Walter se puso ese mismo día a contratar agentes,
y al cabo de una semana disponía de una docena de hombres y mujeres premunidos
de uniformes antisépticos operando en las calles. Primero en el centro de la ciudad, donde circulaba el
mayor número de ratas a vista y paciencia de los transeúntes, sin que nadie se
atreviera a detenerlas ni menos apabullarlas como solía hacerse antaño. Los
roedores ya no le temían a nada y a nadie, circulaban por las calles
displicentes, engreídos, altaneros, sintiéndose dueños de las calles y paseos
públicos. Si alguien los amenazaba, mostraban los dientes y la gente terminaba
por salir huyendo despavorida. El comercio y los bancos habían comenzado a
blindar sus vitrinas con latones para evitar las agresiones de las ratas. Pero
ni aún así dejaban de circular. A veces concentradas en un ejército arrasaban con
los locales comerciales, oficinas públicas, entidades bancarias, destrozando y
acabando con su existencia en no más de cinco o diez minutos. La situación se
volvía desesperante.
La empresa Desratizaciones Herrera Ltda., comenzó
a recibir reclamos de sus clientes. Walter no daba a basto. Sus agentes pasaban
el día entero en la calle trabajando, pero sus esfuerzos resultaban inoficiosos,
el suero aplicado no surtía efecto. Las ratas volvían a aparecer garabateando y
royendo los latones hasta echarlos abajo. Sus intenciones parecían claras: devorar
la ciudad completa, convertirla en un despojo semejante a esas ciudades
bombardeadas durante la Segunda Guerra Mundial. Bastaba ver las avenidas
destrozadas, los semáforos desencajados, postes de luz tambaleando, señaléticas
en el suelo, monumentos derruidos, plazoletas devastadas, luminarias
despedazadas en mil pedazos. Y aunque era la secretaria quien contestaba el
teléfono a la hora de los reclamos, Walter se desesperaba en su oficina. Estoy
trabajando en una fórmula que pondrá bajo control a los roedores, decía después
a su secretaria a modo de explicación, pero pasaban los días y del laboratorio
no salía el producto. El nuevo suero no terminaba de estar listo, requería un
ingrediente procedente de Malasia y no llegaba. Esa era la otra explicación.
Pasó así cerca de un año. La plaga seguía
aumentando. Walter sabía que tenía los
días contados, su empresa no podía seguir resistiendo la presión de los
acreedores. Los clientes no pagaban,
otros cancelaban sus servicios, estaba al borde de la banca rota, pero
aun persistía en su espíritu la esperanza de hallar la solución del problema.

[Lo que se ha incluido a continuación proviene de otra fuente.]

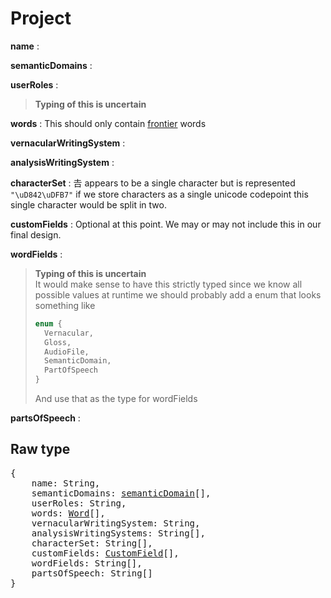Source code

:# Project

**name** :

**semanticDomains** :

**userRoles** :

> **Typing of this is uncertain**

**words** : This should only contain [frontier](words/frontier.md) words

**vernacularWritingSystem** :

**analysisWritingSystem** :

**characterSet** : 𠮷 appears to be a single character but is represented `"\uD842\uDFB7"` if we store characters as a single unicode codepoint this single character would be split in two.

**customFields** : Optional at this point. We may or may not include this in our final design.

**wordFields** :

> **Typing of this is uncertain**  
> It would make sense to have this strictly typed since we know
> all possible values at runtime we should probably add a enum that looks
> something like
>
> ```typescript
> enum {
>   Vernacular,
>   Gloss,
>   AudioFile,
>   SemanticDomain,
>   PartOfSpeech
> }
> ```
>
> And use that as the type for wordFields

**partsOfSpeech** :

## Raw type

<pre>
{
    name: String,
    semanticDomains: <a href=words/semanticDomain.md>semanticDomain</a>[],
    userRoles: String,
    words: <a href=words/word.md>Word</a>[],
    vernacularWritingSystem: String,
    analysisWritingSystems: String[],
    characterSet: String[],
    customFields: <a href=customField.md>CustomField</a>[],
    wordFields: String[],
    partsOfSpeech: String[]
}
</pre>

El ingrediente de Malasia no había funcionado, y ahora esperaba una solución proveniente
de China: un bicho, una bacteria, un parásito que se metía en el cerebro de las
ratas y las domesticaba una por una. Esa sería la solución, la única solución aseguraban
los propios chinos. Había que domesticar a esos animales, aunque la tarea tardara
años.
Miguel de Loyola - El Quisco - Año 2020 - Colección inédita.